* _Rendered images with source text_
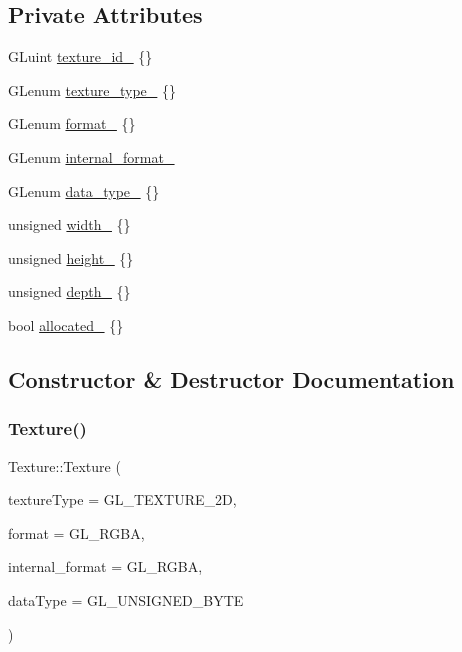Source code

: \subsection*{Private Attributes}
\begin{DoxyCompactItemize}
\item 
G\+Luint \hyperlink{classpixel_1_1graphics_1_1_texture_a7100104832df040d48a8c58faae3e6b6}{texture\+\_\+id\+\_\+} \{\}
\item 
G\+Lenum \hyperlink{classpixel_1_1graphics_1_1_texture_ae1b0bc738c143b0240832129f18d4844}{texture\+\_\+type\+\_\+} \{\}
\item 
G\+Lenum \hyperlink{classpixel_1_1graphics_1_1_texture_ade4f604868a1cbd7616ae97878a0732e}{format\+\_\+} \{\}
\item 
G\+Lenum \hyperlink{classpixel_1_1graphics_1_1_texture_a7ec0a0a92db4ba2951787124f93ab2f3}{internal\+\_\+format\+\_\+}
\item 
G\+Lenum \hyperlink{classpixel_1_1graphics_1_1_texture_ad818eb8ac090e194827761713f348fbe}{data\+\_\+type\+\_\+} \{\}
\item 
unsigned \hyperlink{classpixel_1_1graphics_1_1_texture_abeadd53ba95c1d93a3c89660d9548167}{width\+\_\+} \{\}
\item 
unsigned \hyperlink{classpixel_1_1graphics_1_1_texture_a8bc8449744f4d71fa35492b2ed84fd9e}{height\+\_\+} \{\}
\item 
unsigned \hyperlink{classpixel_1_1graphics_1_1_texture_ade4b92ccd4463916dbda3256ee1cbd14}{depth\+\_\+} \{\}
\item 
bool \hyperlink{classpixel_1_1graphics_1_1_texture_a45f2bbf95259f7e05208fb44fe298829}{allocated\+\_\+} \{\}
\end{DoxyCompactItemize}


\subsection{Constructor \& Destructor Documentation}
\mbox{\label{classpixel_1_1graphics_1_1_texture_aa916d26adc7a411ca161aafd50fdf750}} 
\subsubsection{\texorpdfstring{Texture()}{Texture()}\hspace{0.1cm}{\footnotesize\ttfamily [1/3]}}
{\footnotesize\ttfamily Texture\+::\+Texture (\begin{DoxyParamCaption}\item[{G\+Lenum}]{texture\+Type = {\ttfamily GL\+\_\+TEXTURE\+\_\+2D},  }\item[{G\+Lenum}]{format = {\ttfamily GL\+\_\+RGBA},  }\item[{G\+Lenum}]{internal\+\_\+format = {\ttfamily GL\+\_\+RGBA},  }\item[{G\+Lenum}]{data\+Type = {\ttfamily GL\+\_\+UNSIGNED\+\_\+BYTE} }\end{DoxyParamCaption})\hspace{0.3cm}{\ttfamily [explicit]}}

* _Activity_
Above are the records; copy every one of them exactly and omit the images.

* _Answer area_
Source code

: \subsection*{Private Attributes}
\begin{DoxyCompactItemize}
\item 
G\+Luint \hyperlink{classpixel_1_1graphics_1_1_texture_a7100104832df040d48a8c58faae3e6b6}{texture\+\_\+id\+\_\+} \{\}
\item 
G\+Lenum \hyperlink{classpixel_1_1graphics_1_1_texture_ae1b0bc738c143b0240832129f18d4844}{texture\+\_\+type\+\_\+} \{\}
\item 
G\+Lenum \hyperlink{classpixel_1_1graphics_1_1_texture_ade4f604868a1cbd7616ae97878a0732e}{format\+\_\+} \{\}
\item 
G\+Lenum \hyperlink{classpixel_1_1graphics_1_1_texture_a7ec0a0a92db4ba2951787124f93ab2f3}{internal\+\_\+format\+\_\+}
\item 
G\+Lenum \hyperlink{classpixel_1_1graphics_1_1_texture_ad818eb8ac090e194827761713f348fbe}{data\+\_\+type\+\_\+} \{\}
\item 
unsigned \hyperlink{classpixel_1_1graphics_1_1_texture_abeadd53ba95c1d93a3c89660d9548167}{width\+\_\+} \{\}
\item 
unsigned \hyperlink{classpixel_1_1graphics_1_1_texture_a8bc8449744f4d71fa35492b2ed84fd9e}{height\+\_\+} \{\}
\item 
unsigned \hyperlink{classpixel_1_1graphics_1_1_texture_ade4b92ccd4463916dbda3256ee1cbd14}{depth\+\_\+} \{\}
\item 
bool \hyperlink{classpixel_1_1graphics_1_1_texture_a45f2bbf95259f7e05208fb44fe298829}{allocated\+\_\+} \{\}
\end{DoxyCompactItemize}


\subsection{Constructor \& Destructor Documentation}
\mbox{\label{classpixel_1_1graphics_1_1_texture_aa916d26adc7a411ca161aafd50fdf750}} 
\subsubsection{\texorpdfstring{Texture()}{Texture()}\hspace{0.1cm}{\footnotesize\ttfamily [1/3]}}
{\footnotesize\ttfamily Texture\+::\+Texture (\begin{DoxyParamCaption}\item[{G\+Lenum}]{texture\+Type = {\ttfamily GL\+\_\+TEXTURE\+\_\+2D},  }\item[{G\+Lenum}]{format = {\ttfamily GL\+\_\+RGBA},  }\item[{G\+Lenum}]{internal\+\_\+format = {\ttfamily GL\+\_\+RGBA},  }\item[{G\+Lenum}]{data\+Type = {\ttfamily GL\+\_\+UNSIGNED\+\_\+BYTE} }\end{DoxyParamCaption})\hspace{0.3cm}{\ttfamily [explicit]}}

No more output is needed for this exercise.